BEGIN SUPPLIED MATERIAL
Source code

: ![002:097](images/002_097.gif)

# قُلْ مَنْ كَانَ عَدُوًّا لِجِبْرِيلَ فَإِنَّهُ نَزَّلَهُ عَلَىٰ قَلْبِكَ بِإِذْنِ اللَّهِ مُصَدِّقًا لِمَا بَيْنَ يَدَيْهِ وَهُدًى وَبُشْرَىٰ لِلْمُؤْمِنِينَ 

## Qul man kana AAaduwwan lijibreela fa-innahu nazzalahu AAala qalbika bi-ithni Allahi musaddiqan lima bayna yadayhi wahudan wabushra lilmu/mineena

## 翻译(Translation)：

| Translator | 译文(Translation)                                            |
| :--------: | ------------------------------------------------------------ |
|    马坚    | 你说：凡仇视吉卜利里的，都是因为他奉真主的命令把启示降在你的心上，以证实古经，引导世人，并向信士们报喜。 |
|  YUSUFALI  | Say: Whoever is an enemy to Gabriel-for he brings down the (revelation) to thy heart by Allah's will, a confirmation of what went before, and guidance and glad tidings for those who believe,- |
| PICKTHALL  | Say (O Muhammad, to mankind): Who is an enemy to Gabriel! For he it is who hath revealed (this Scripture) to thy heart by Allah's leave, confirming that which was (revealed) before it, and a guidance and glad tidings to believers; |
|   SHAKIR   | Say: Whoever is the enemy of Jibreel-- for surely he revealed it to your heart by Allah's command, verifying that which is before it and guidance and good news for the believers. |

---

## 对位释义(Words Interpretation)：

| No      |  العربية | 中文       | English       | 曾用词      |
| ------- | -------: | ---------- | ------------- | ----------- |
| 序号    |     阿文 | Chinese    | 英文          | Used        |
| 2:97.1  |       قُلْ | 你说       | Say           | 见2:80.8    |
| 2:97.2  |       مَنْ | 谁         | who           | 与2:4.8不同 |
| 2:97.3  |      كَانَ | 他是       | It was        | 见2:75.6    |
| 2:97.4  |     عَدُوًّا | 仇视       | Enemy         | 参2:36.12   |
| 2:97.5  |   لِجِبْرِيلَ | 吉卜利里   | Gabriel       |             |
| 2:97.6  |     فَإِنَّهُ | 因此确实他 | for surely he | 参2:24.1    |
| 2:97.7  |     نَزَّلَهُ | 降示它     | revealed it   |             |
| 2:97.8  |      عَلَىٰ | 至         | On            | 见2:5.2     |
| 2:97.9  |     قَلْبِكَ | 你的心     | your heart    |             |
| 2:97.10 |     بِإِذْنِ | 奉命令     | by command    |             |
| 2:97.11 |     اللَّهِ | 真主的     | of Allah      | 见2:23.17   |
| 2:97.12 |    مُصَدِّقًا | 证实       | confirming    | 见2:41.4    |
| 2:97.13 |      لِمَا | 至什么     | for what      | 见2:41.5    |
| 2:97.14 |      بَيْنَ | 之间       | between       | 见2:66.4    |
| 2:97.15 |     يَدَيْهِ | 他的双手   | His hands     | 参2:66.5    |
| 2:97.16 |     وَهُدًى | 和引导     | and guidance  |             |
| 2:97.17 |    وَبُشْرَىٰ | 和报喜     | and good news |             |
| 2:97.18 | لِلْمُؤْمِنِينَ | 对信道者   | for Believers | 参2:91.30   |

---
END SUPPLIED MATERIAL
**REQUIREMENT:** Would you write out the data exactly as it reads?

**TASK ANSWER:**
Source code

: ![002:097](images/002_097.gif)

# قُلْ مَنْ كَانَ عَدُوًّا لِجِبْرِيلَ فَإِنَّهُ نَزَّلَهُ عَلَىٰ قَلْبِكَ بِإِذْنِ اللَّهِ مُصَدِّقًا لِمَا بَيْنَ يَدَيْهِ وَهُدًى وَبُشْرَىٰ لِلْمُؤْمِنِينَ 

## Qul man kana AAaduwwan lijibreela fa-innahu nazzalahu AAala qalbika bi-ithni Allahi musaddiqan lima bayna yadayhi wahudan wabushra lilmu/mineena

## 翻译(Translation)：

| Translator | 译文(Translation)                                            |
| :--------: | ------------------------------------------------------------ |
|    马坚    | 你说：凡仇视吉卜利里的，都是因为他奉真主的命令把启示降在你的心上，以证实古经，引导世人，并向信士们报喜。 |
|  YUSUFALI  | Say: Whoever is an enemy to Gabriel-for he brings down the (revelation) to thy heart by Allah's will, a confirmation of what went before, and guidance and glad tidings for those who believe,- |
| PICKTHALL  | Say (O Muhammad, to mankind): Who is an enemy to Gabriel! For he it is who hath revealed (this Scripture) to thy heart by Allah's leave, confirming that which was (revealed) before it, and a guidance and glad tidings to believers; |
|   SHAKIR   | Say: Whoever is the enemy of Jibreel-- for surely he revealed it to your heart by Allah's command, verifying that which is before it and guidance and good news for the believers. |

---

## 对位释义(Words Interpretation)：

| No      |  العربية | 中文       | English       | 曾用词      |
| ------- | -------: | ---------- | ------------- | ----------- |
| 序号    |     阿文 | Chinese    | 英文          | Used        |
| 2:97.1  |       قُلْ | 你说       | Say           | 见2:80.8    |
| 2:97.2  |       مَنْ | 谁         | who           | 与2:4.8不同 |
| 2:97.3  |      كَانَ | 他是       | It was        | 见2:75.6    |
| 2:97.4  |     عَدُوًّا | 仇视       | Enemy         | 参2:36.12   |
| 2:97.5  |   لِجِبْرِيلَ | 吉卜利里   | Gabriel       |             |
| 2:97.6  |     فَإِنَّهُ | 因此确实他 | for surely he | 参2:24.1    |
| 2:97.7  |     نَزَّلَهُ | 降示它     | revealed it   |             |
| 2:97.8  |      عَلَىٰ | 至         | On            | 见2:5.2     |
| 2:97.9  |     قَلْبِكَ | 你的心     | your heart    |             |
| 2:97.10 |     بِإِذْنِ | 奉命令     | by command    |             |
| 2:97.11 |     اللَّهِ | 真主的     | of Allah      | 见2:23.17   |
| 2:97.12 |    مُصَدِّقًا | 证实       | confirming    | 见2:41.4    |
| 2:97.13 |      لِمَا | 至什么     | for what      | 见2:41.5    |
| 2:97.14 |      بَيْنَ | 之间       | between       | 见2:66.4    |
| 2:97.15 |     يَدَيْهِ | 他的双手   | His hands     | 参2:66.5    |
| 2:97.16 |     وَهُدًى | 和引导     | and guidance  |             |
| 2:97.17 |    وَبُشْرَىٰ | 和报喜     | and good news |             |
| 2:97.18 | لِلْمُؤْمِنِينَ | 对信道者   | for Believers | 参2:91.30   |

---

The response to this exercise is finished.